8 days till my physics paper 2 and even though this topic isn't in the advance info watching this video made me feel extra prepared for the curveball I know is gonna come. thanks
@@puddleduck1405 This was for last year's students. We won't get any this year. Apparently the advance information for last year didn't help too much anyways.
noticed most of these top comments are years old, just wanted to say there is new blood coming here too! These videos will never stop helping years of under taught kids
Hey I stumbled upon your videos and though that they were actually better than my physics teacher. And I was wondering if you were thinking about making a website with all your videos where you could for example accept donations like the examsolutions guy does so that at least you can get a little extra for your incredible effort. Also just wanna thank you for your videos P.S. I'm on my last year pleaseee go ham on the uploads I need them!!!

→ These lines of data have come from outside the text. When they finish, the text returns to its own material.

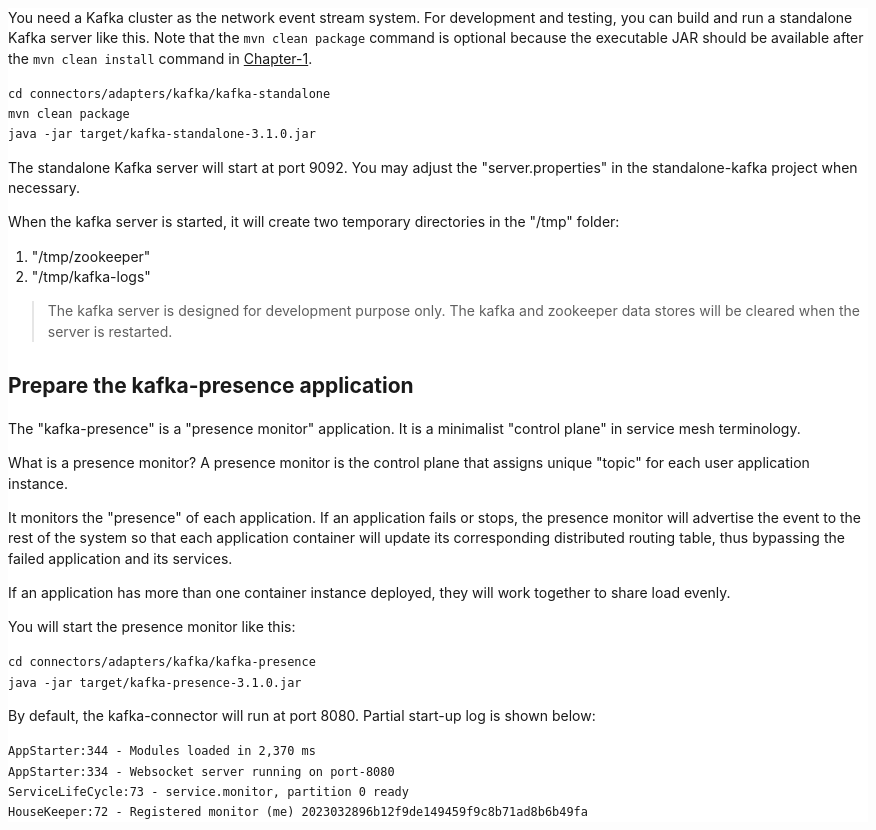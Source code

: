 You need a Kafka cluster as the network event stream system. For development and testing, you can build
and run a standalone Kafka server like this. Note that the `mvn clean package` command is optional because
the executable JAR should be available after the `mvn clean install` command in [Chapter-1](CHAPTER-1.md).

```shell
cd connectors/adapters/kafka/kafka-standalone
mvn clean package
java -jar target/kafka-standalone-3.1.0.jar
```

The standalone Kafka server will start at port 9092. You may adjust the "server.properties" in the standalone-kafka
project when necessary.

When the kafka server is started, it will create two temporary directories in the "/tmp" folder:

1. "/tmp/zookeeper"
2. "/tmp/kafka-logs"

> The kafka server is designed for development purpose only. The kafka and zookeeper data stores
  will be cleared when the server is restarted.

## Prepare the kafka-presence application

The "kafka-presence" is a "presence monitor" application. It is a minimalist "control plane" in service mesh
terminology.

What is a presence monitor? A presence monitor is the control plane that assigns unique "topic" for each
user application instance.

It monitors the "presence" of each application. If an application fails or stops, the presence monitor will 
advertise the event to the rest of the system so that each application container will update its corresponding
distributed routing table, thus bypassing the failed application and its services.

If an application has more than one container instance deployed, they will work together to share load evenly.

You will start the presence monitor like this:

```shell
cd connectors/adapters/kafka/kafka-presence
java -jar target/kafka-presence-3.1.0.jar
```

By default, the kafka-connector will run at port 8080. Partial start-up log is shown below:

```text
AppStarter:344 - Modules loaded in 2,370 ms
AppStarter:334 - Websocket server running on port-8080
ServiceLifeCycle:73 - service.monitor, partition 0 ready
HouseKeeper:72 - Registered monitor (me) 2023032896b12f9de149459f9c8b71ad8b6b49fa
```

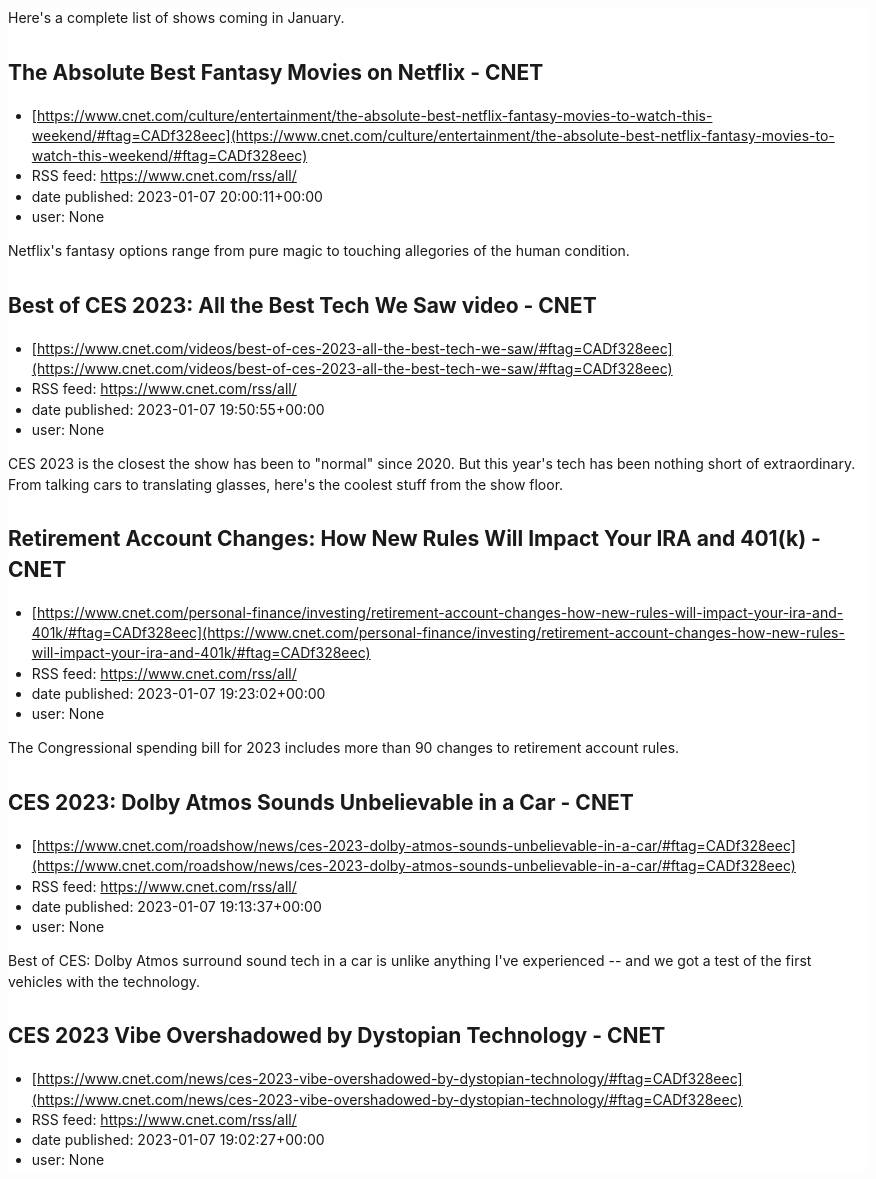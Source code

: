 Here's a complete list of shows coming in January.

## The Absolute Best Fantasy Movies on Netflix     - CNET
 - [https://www.cnet.com/culture/entertainment/the-absolute-best-netflix-fantasy-movies-to-watch-this-weekend/#ftag=CADf328eec](https://www.cnet.com/culture/entertainment/the-absolute-best-netflix-fantasy-movies-to-watch-this-weekend/#ftag=CADf328eec)
 - RSS feed: https://www.cnet.com/rss/all/
 - date published: 2023-01-07 20:00:11+00:00
 - user: None

Netflix's fantasy options range from pure magic to touching allegories of the human condition.

## Best of CES 2023: All the Best Tech We Saw video     - CNET
 - [https://www.cnet.com/videos/best-of-ces-2023-all-the-best-tech-we-saw/#ftag=CADf328eec](https://www.cnet.com/videos/best-of-ces-2023-all-the-best-tech-we-saw/#ftag=CADf328eec)
 - RSS feed: https://www.cnet.com/rss/all/
 - date published: 2023-01-07 19:50:55+00:00
 - user: None

CES 2023 is the closest the show has been to "normal" since 2020. But this year's tech has been nothing short of extraordinary. From talking cars to translating glasses, here's the coolest stuff from the show floor.

## Retirement Account Changes: How New Rules Will Impact Your IRA and 401(k)     - CNET
 - [https://www.cnet.com/personal-finance/investing/retirement-account-changes-how-new-rules-will-impact-your-ira-and-401k/#ftag=CADf328eec](https://www.cnet.com/personal-finance/investing/retirement-account-changes-how-new-rules-will-impact-your-ira-and-401k/#ftag=CADf328eec)
 - RSS feed: https://www.cnet.com/rss/all/
 - date published: 2023-01-07 19:23:02+00:00
 - user: None

The Congressional spending bill for 2023 includes more than 90 changes to retirement account rules.

## CES 2023: Dolby Atmos Sounds Unbelievable in a Car     - CNET
 - [https://www.cnet.com/roadshow/news/ces-2023-dolby-atmos-sounds-unbelievable-in-a-car/#ftag=CADf328eec](https://www.cnet.com/roadshow/news/ces-2023-dolby-atmos-sounds-unbelievable-in-a-car/#ftag=CADf328eec)
 - RSS feed: https://www.cnet.com/rss/all/
 - date published: 2023-01-07 19:13:37+00:00
 - user: None

Best of CES: Dolby Atmos surround sound tech in a car is unlike anything I've experienced -- and we got a test of the first vehicles with the technology.

## CES 2023 Vibe Overshadowed by Dystopian Technology     - CNET
 - [https://www.cnet.com/news/ces-2023-vibe-overshadowed-by-dystopian-technology/#ftag=CADf328eec](https://www.cnet.com/news/ces-2023-vibe-overshadowed-by-dystopian-technology/#ftag=CADf328eec)
 - RSS feed: https://www.cnet.com/rss/all/
 - date published: 2023-01-07 19:02:27+00:00
 - user: None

You, sir, are excellent. I think making your videos accessible through payments will only make the channel less favourable. I think your videos so far are of brilliant quality and the fact that they don't require us to pay, makes it so much better.
+Burry21 Thanks! Yes, I wouldn't have wanted to pay when I was doing my A-levels, so I don't make anybody pay. Please feel free to donate enough to buy me a cup of tea to keep making videos though! ;)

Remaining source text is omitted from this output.